━━━ Records provided

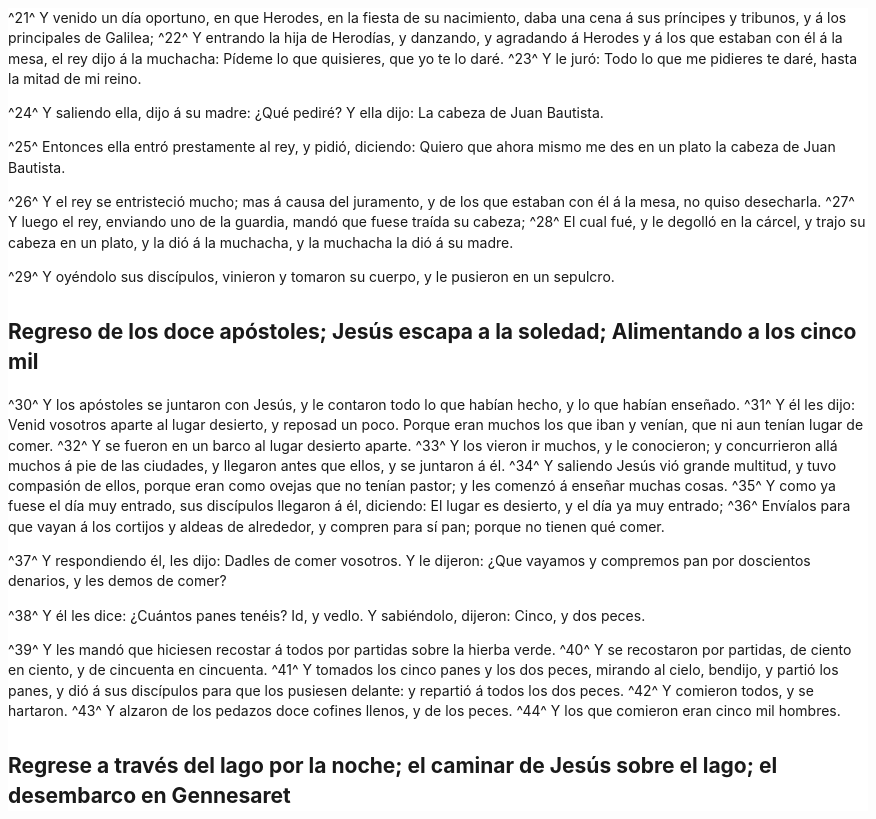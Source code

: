  
^21^ Y venido un día oportuno, en que Herodes, en la fiesta de su nacimiento, daba una cena á sus príncipes y tribunos, y á los principales de Galilea; 
^22^ Y entrando la hija de Herodías, y danzando, y agradando á Herodes y á los que estaban con él á la mesa, el rey dijo á la muchacha: Pídeme lo que quisieres, que yo te lo daré. 
^23^ Y le juró: Todo lo que me pidieres te daré, hasta la mitad de mi reino.

 
^24^ Y saliendo ella, dijo á su madre: ¿Qué pediré? Y ella dijo: La cabeza de Juan Bautista.

 
^25^ Entonces ella entró prestamente al rey, y pidió, diciendo: Quiero que ahora mismo me des en un plato la cabeza de Juan Bautista.

 
^26^ Y el rey se entristeció mucho; mas á causa del juramento, y de los que estaban con él á la mesa, no quiso desecharla. 
^27^ Y luego el rey, enviando uno de la guardia, mandó que fuese traída su cabeza; 
^28^ El cual fué, y le degolló en la cárcel, y trajo su cabeza en un plato, y la dió á la muchacha, y la muchacha la dió á su madre.

 
^29^ Y oyéndolo sus discípulos, vinieron y tomaron su cuerpo, y le pusieron en un sepulcro.

## Regreso de los doce apóstoles; Jesús escapa a la soledad; Alimentando a los cinco mil
 
^30^ Y los apóstoles se juntaron con Jesús, y le contaron todo lo que habían hecho, y lo que habían enseñado. 
^31^ Y él les dijo: Venid vosotros aparte al lugar desierto, y reposad un poco. Porque eran muchos los que iban y venían, que ni aun tenían lugar de comer. 
^32^ Y se fueron en un barco al lugar desierto aparte. 
^33^ Y los vieron ir muchos, y le conocieron; y concurrieron allá muchos á pie de las ciudades, y llegaron antes que ellos, y se juntaron á él. 
^34^ Y saliendo Jesús vió grande multitud, y tuvo compasión de ellos, porque eran como ovejas que no tenían pastor; y les comenzó á enseñar muchas cosas. 
^35^ Y como ya fuese el día muy entrado, sus discípulos llegaron á él, diciendo: El lugar es desierto, y el día ya muy entrado; 
^36^ Envíalos para que vayan á los cortijos y aldeas de alrededor, y compren para sí pan; porque no tienen qué comer.

 
^37^ Y respondiendo él, les dijo: Dadles de comer vosotros. Y le dijeron: ¿Que vayamos y compremos pan por doscientos denarios, y les demos de comer?

 
^38^ Y él les dice: ¿Cuántos panes tenéis? Id, y vedlo. Y sabiéndolo, dijeron: Cinco, y dos peces.

 
^39^ Y les mandó que hiciesen recostar á todos por partidas sobre la hierba verde. 
^40^ Y se recostaron por partidas, de ciento en ciento, y de cincuenta en cincuenta. 
^41^ Y tomados los cinco panes y los dos peces, mirando al cielo, bendijo, y partió los panes, y dió á sus discípulos para que los pusiesen delante: y repartió á todos los dos peces. 
^42^ Y comieron todos, y se hartaron. 
^43^ Y alzaron de los pedazos doce cofines llenos, y de los peces. 
^44^ Y los que comieron eran cinco mil hombres.

## Regrese a través del lago por la noche; el caminar de Jesús sobre el lago; el desembarco en Gennesaret
 
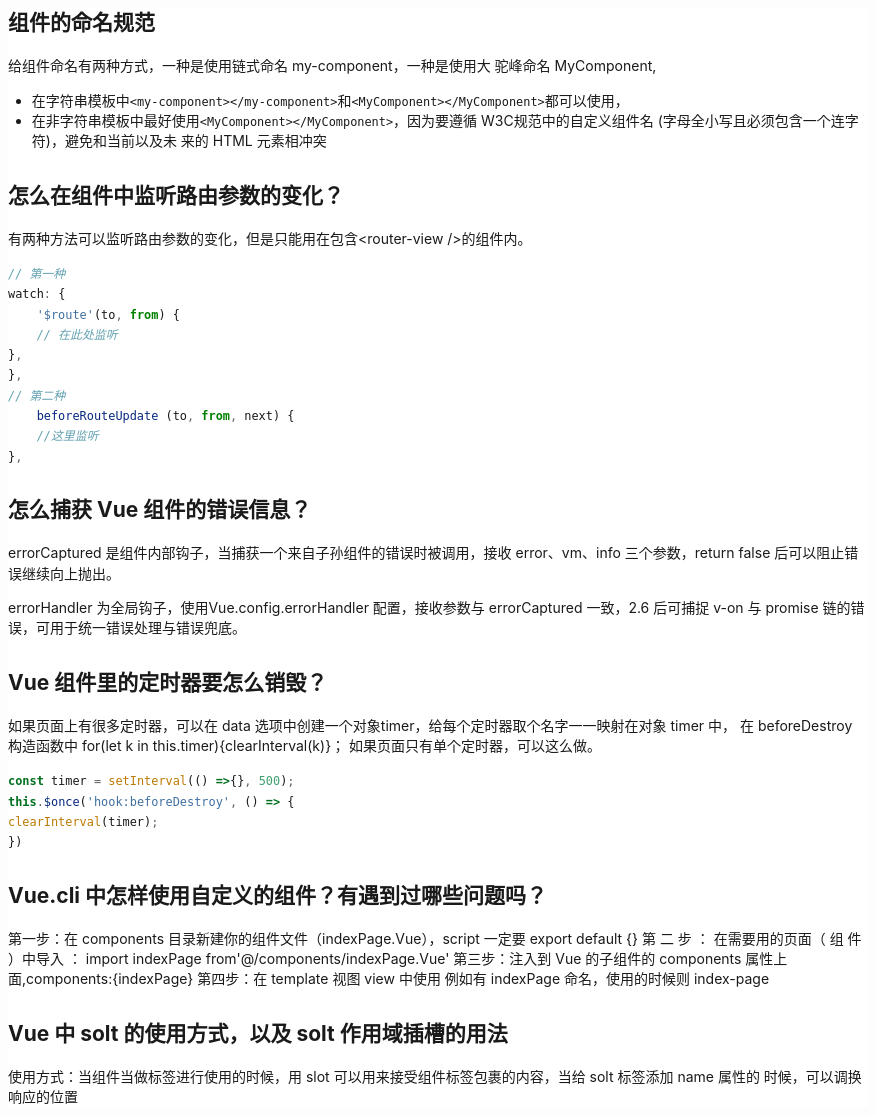 ## 组件的命名规范
给组件命名有两种方式，一种是使用链式命名 my-component，一种是使用大
驼峰命名 MyComponent,
- 在字符串模板中`<my-component></my-component>`和`<MyComponent></MyComponent>`都可以使用，
- 在非字符串模板中最好使用`<MyComponent></MyComponent>`，因为要遵循 W3C规范中的自定义组件名 (字母全小写且必须包含一个连字符)，避免和当前以及未
来的 HTML 元素相冲突


## 怎么在组件中监听路由参数的变化？
有两种方法可以监听路由参数的变化，但是只能用在包含\<router-view />的组件内。
```js
// 第一种
watch: {
    '$route'(to, from) {
    // 在此处监听
},
},
// 第二种
    beforeRouteUpdate (to, from, next) {
    //这里监听
},
```

## 怎么捕获 Vue 组件的错误信息？
errorCaptured 是组件内部钩子，当捕获一个来自子孙组件的错误时被调用，接收 error、vm、info 三个参数，return false 后可以阻止错误继续向上抛出。

errorHandler 为全局钩子，使用Vue.config.errorHandler 配置，接收参数与 errorCaptured 一致，2.6 后可捕捉 v-on 与 promise 链的错误，可用于统一错误处理与错误兜底。


## Vue 组件里的定时器要怎么销毁？
如果页面上有很多定时器，可以在 data 选项中创建一个对象timer，给每个定时器取个名字一一映射在对象 timer 中， 在 beforeDestroy 构造函数中
for(let k in this.timer){clearInterval(k)}；
如果页面只有单个定时器，可以这么做。
```js
const timer = setInterval(() =>{}, 500);
this.$once('hook:beforeDestroy', () => {
clearInterval(timer);
})
```


## Vue.cli 中怎样使用自定义的组件？有遇到过哪些问题吗？
第一步：在 components 目录新建你的组件文件（indexPage.Vue），script 一定要 export default {}
第 二 步 ： 在需要用的页面（ 组 件 ）中导入 ： import indexPage from'@/components/indexPage.Vue' 
第三步：注入到 Vue 的子组件的 components 属性上面,components:{indexPage}
第四步：在 template 视图 view 中使用
例如有 indexPage 命名，使用的时候则 index-page


## Vue 中 solt 的使用方式，以及 solt 作用域插槽的用法
使用方式：当组件当做标签进行使用的时候，用 slot 可以用来接受组件标签包裹的内容，当给 solt 标签添加 name 属性的 时候，可以调换响应的位置
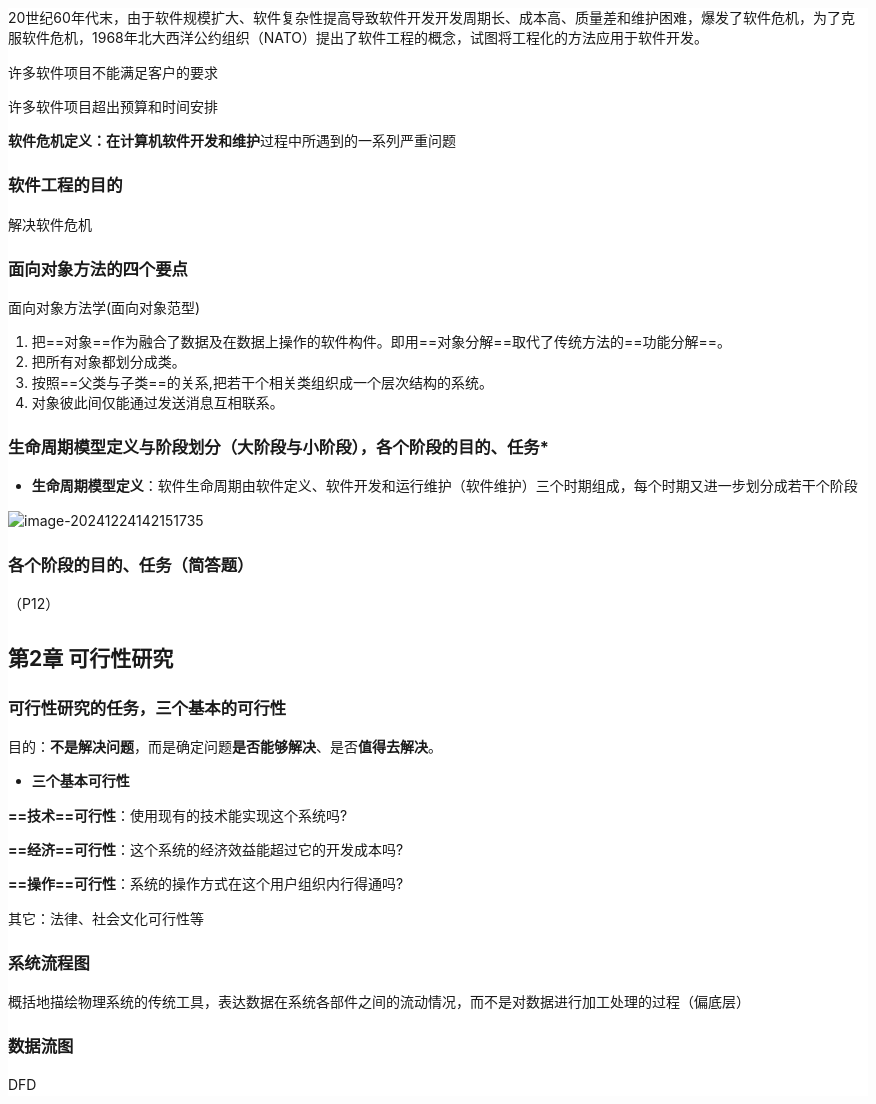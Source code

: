 20世纪60年代末，由于软件规模扩大、软件复杂性提高导致软件开发开发周期长、成本高、质量差和维护困难，爆发了软件危机，为了克服软件危机，1968年北大西洋公约组织（NATO）提出了软件工程的概念，试图将工程化的方法应用于软件开发。

许多软件项目不能满足客户的要求

许多软件项目超出预算和时间安排

**软件危机定义：**在计算机软件**开发和维护**过程中所遇到的一系列严重问题

### 软件工程的目的

解决软件危机

### 面向对象方法的四个要点

面向对象方法学(面向对象范型)

1. 把==对象==作为融合了数据及在数据上操作的软件构件。即用==对象分解==取代了传统方法的==功能分解==。
2. 把所有对象都划分成类。
3. 按照==父类与子类==的关系,把若干个相关类组织成一个层次结构的系统。
4. 对象彼此间仅能通过发送消息互相联系。

### 生命周期模型定义与阶段划分（大阶段与小阶段），各个阶段的目的、任务*

* **生命周期模型定义**：软件生命周期由软件定义、软件开发和运行维护（软件维护）三个时期组成，每个时期又进一步划分成若干个阶段

![image-20241224142151735](https://starofeden-blog.oss-cn-chengdu.aliyuncs.com/img/202412241421837.png)

### **各个阶段的目的、任务（简答题）**

（P12）

## 第2章 可行性研究

### 可行性研究的任务，三个基本的可行性

目的：**不是解决问题**，而是确定问题**是否能够解决**、是否**值得去解决**。

* **三个基本可行性**

**==技术==可行性**：使用现有的技术能实现这个系统吗?

**==经济==可行性**：这个系统的经济效益能超过它的开发成本吗?

**==操作==可行性**：系统的操作方式在这个用户组织内行得通吗?

其它：法律、社会文化可行性等

### 系统流程图

概括地描绘物理系统的传统工具，表达数据在系统各部件之间的流动情况，而不是对数据进行加工处理的过程（偏底层）

### 数据流图

DFD
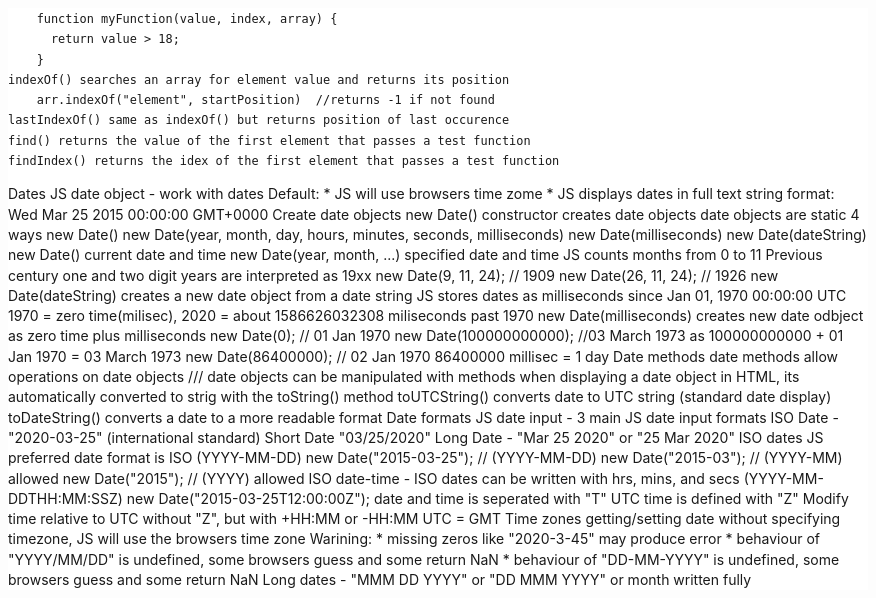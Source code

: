 		function myFunction(value, index, array) {
		  return value > 18;
		}
	indexOf() searches an array for element value and returns its position
		arr.indexOf("element", startPosition)  //returns -1 if not found
	lastIndexOf() same as indexOf() but returns position of last occurence
	find() returns the value of the first element that passes a test function
	findIndex() returns the idex of the first element that passes a test function
Dates
	JS date object - work with dates
		Default:
			* JS will use browsers time zome
			* JS displays dates in full text string format: Wed Mar 25 2015 00:00:00 GMT+0000
	Create date objects
		new Date() constructor creates date objects
			date objects are static
		4 ways
			new Date()
			new Date(year, month, day, hours, minutes, seconds, milliseconds)
			new Date(milliseconds)
			new Date(dateString)
	new Date() current date and time
	new Date(year, month, ...)  specified date and time
		JS counts months from 0 to 11
	Previous century
		one and two digit years are interpreted as 19xx
			new Date(9, 11, 24); // 1909
			new Date(26, 11, 24); // 1926
	new Date(dateString) creates a new date object from a date string
	JS stores dates as milliseconds since Jan 01, 1970 00:00:00 UTC
		1970 = zero time(milisec), 2020 = about 1586626032308 miliseconds past 1970
	new Date(milliseconds) creates new date odbject as zero time plus milliseconds
		new Date(0);  // 01 Jan 1970
		new Date(100000000000); //03 March 1973 as 100000000000 + 01 Jan 1970 = 03 March 1973
		new Date(86400000);  // 02 Jan 1970   86400000 millisec = 1 day
	Date methods
		date methods allow operations on date objects /// date objects can be manipulated with methods
		when displaying a date object in HTML, its automatically converted to strig with the toString() method
		toUTCString() converts date to UTC string (standard date display)
		toDateString() converts a date to a more readable format
Date formats
	JS date input - 3 main JS date input formats
	ISO Date - "2020-03-25" (international standard)
	Short Date "03/25/2020"
	Long Date - "Mar 25 2020" or "25 Mar 2020"
	ISO dates
		JS preferred date format is ISO (YYYY-MM-DD)
			new Date("2015-03-25"); // (YYYY-MM-DD)
			new Date("2015-03"); // (YYYY-MM) allowed
			new Date("2015"); // (YYYY) allowed
	ISO date-time - ISO dates can be written with hrs, mins, and secs (YYYY-MM-DDTHH:MM:SSZ)
		new Date("2015-03-25T12:00:00Z");
			date and time is seperated with "T"
			UTC time is defined with "Z"
				Modify time relative to UTC without "Z", but with +HH:MM or -HH:MM
		UTC = GMT
	Time zones
		getting/setting date without specifying timezone, JS will use the browsers time zone
	Warining:
		* missing zeros like "2020-3-45" may produce error
		* behaviour of "YYYY/MM/DD" is undefined, some browsers guess and some return NaN
		* behaviour of "DD-MM-YYYY" is undefined, some browsers guess and some return NaN
	Long dates - "MMM DD YYYY" or "DD MMM YYYY" or month written fully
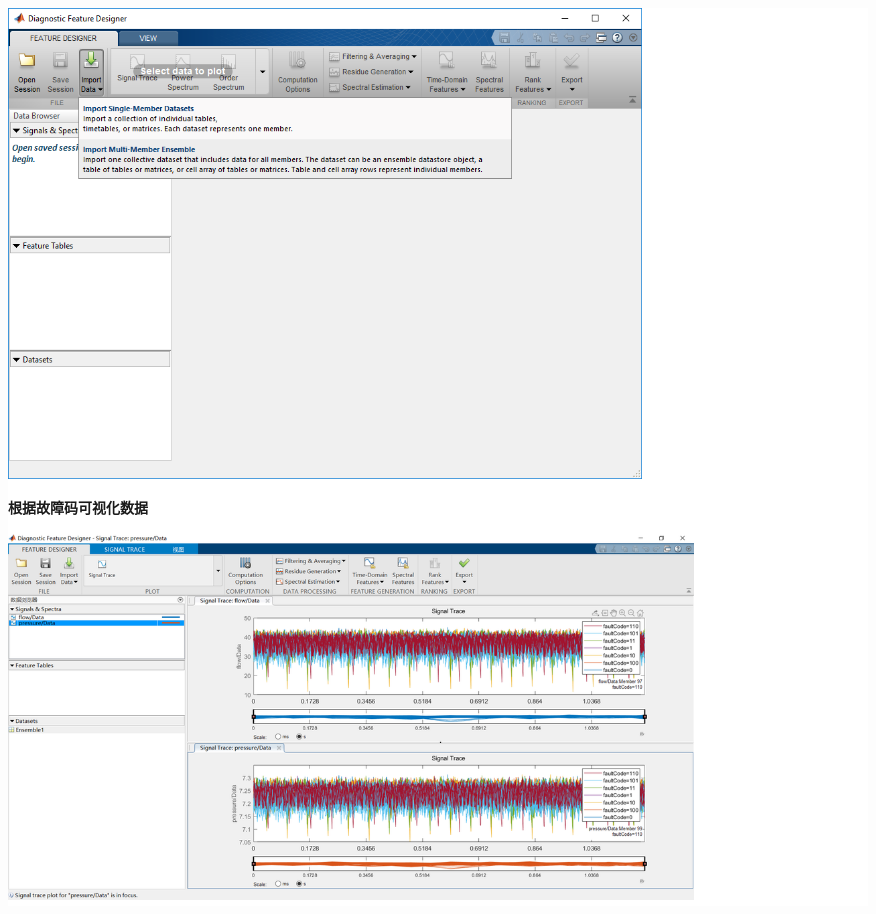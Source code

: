 <img src="DataProcessing\importData.png" style="zoom: 67%;" />

**根据故障码可视化数据**

<img src="DataProcessing\dataVisualization.png" style="zoom:67%;" />
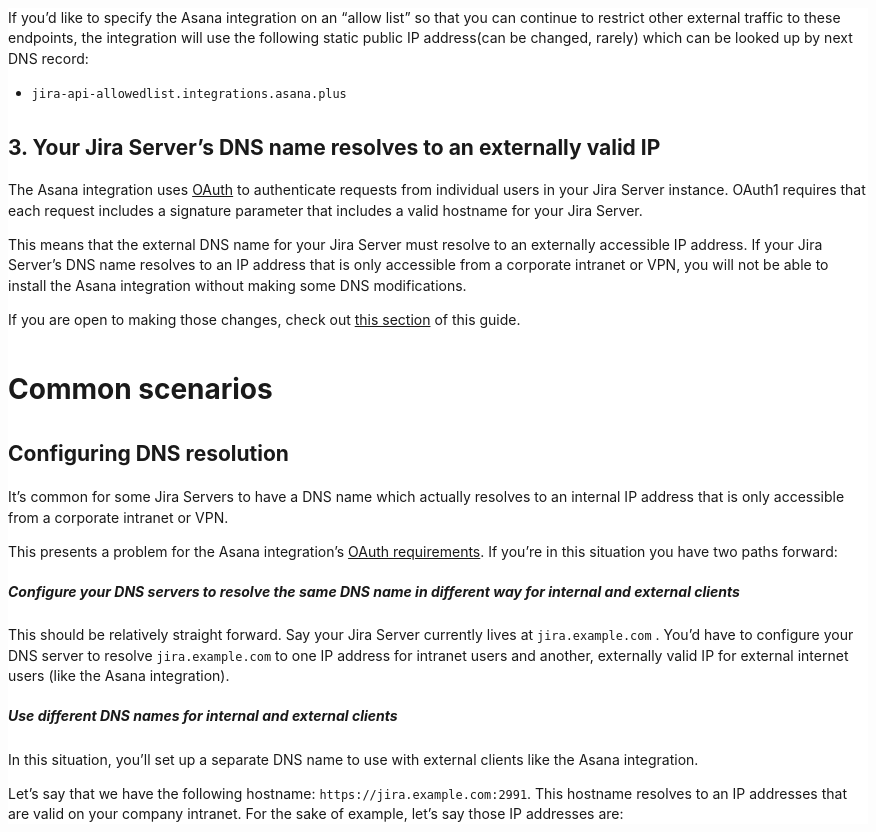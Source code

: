If you’d like to specify the Asana integration on an “allow list” so that you can continue to restrict other external 
traffic to these endpoints, the integration will use the following static public IP address(can be changed, rarely)
which can be looked up by next DNS record:

- `jira-api-allowedlist.integrations.asana.plus`

## 3. Your Jira Server’s DNS name resolves to an externally valid IP

The Asana integration uses [OAuth](https://developer.atlassian.com/server/jira/platform/oauth/) to authenticate 
requests from individual users in your Jira Server instance. OAuth1 requires that each request includes a signature 
parameter that includes a valid hostname for your Jira Server. 

This means that the external DNS name for your Jira Server must resolve to an externally accessible IP address. If 
your Jira Server’s DNS name resolves to an IP address that is only accessible from a corporate intranet or VPN, you 
will not be able to install the Asana integration without making some DNS modifications.

If you are open to making those changes, check out [this section](#Configuring-DNS-resolution) of this guide.

# Common scenarios
## Configuring DNS resolution

It’s common for some Jira Servers to have a DNS name which actually resolves to an internal IP address that is only 
accessible from a corporate intranet or VPN.

This presents a problem for the Asana integration’s 
[OAuth requirements](#3-your-jira-servers-dns-name-resolves-to-an-externally-valid-ip). If you’re in this situation 
you have two paths forward:

##### Configure your DNS servers to resolve the same DNS name in different way for internal and external clients
This should be relatively straight forward. Say your Jira Server currently lives at `jira.example.com` . You’d have 
to configure your DNS server to resolve `jira.example.com` to one IP address for intranet users and another, 
externally valid IP for external internet users (like the Asana integration).

##### Use different DNS names for internal and external clients
In this situation, you’ll set up a separate DNS name to use with external clients like the Asana integration.

Let’s say that we have the following hostname: `https://jira.example.com:2991`. This hostname resolves to an IP addresses that are valid on your company intranet. For the sake of example, let’s say those IP addresses are:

━━━━━━

**Required work**
Filter the entries down to the lines holding the string "formats". Copy each of those lines.

**Output below**
Date formats
	JS date input - 3 main JS date input formats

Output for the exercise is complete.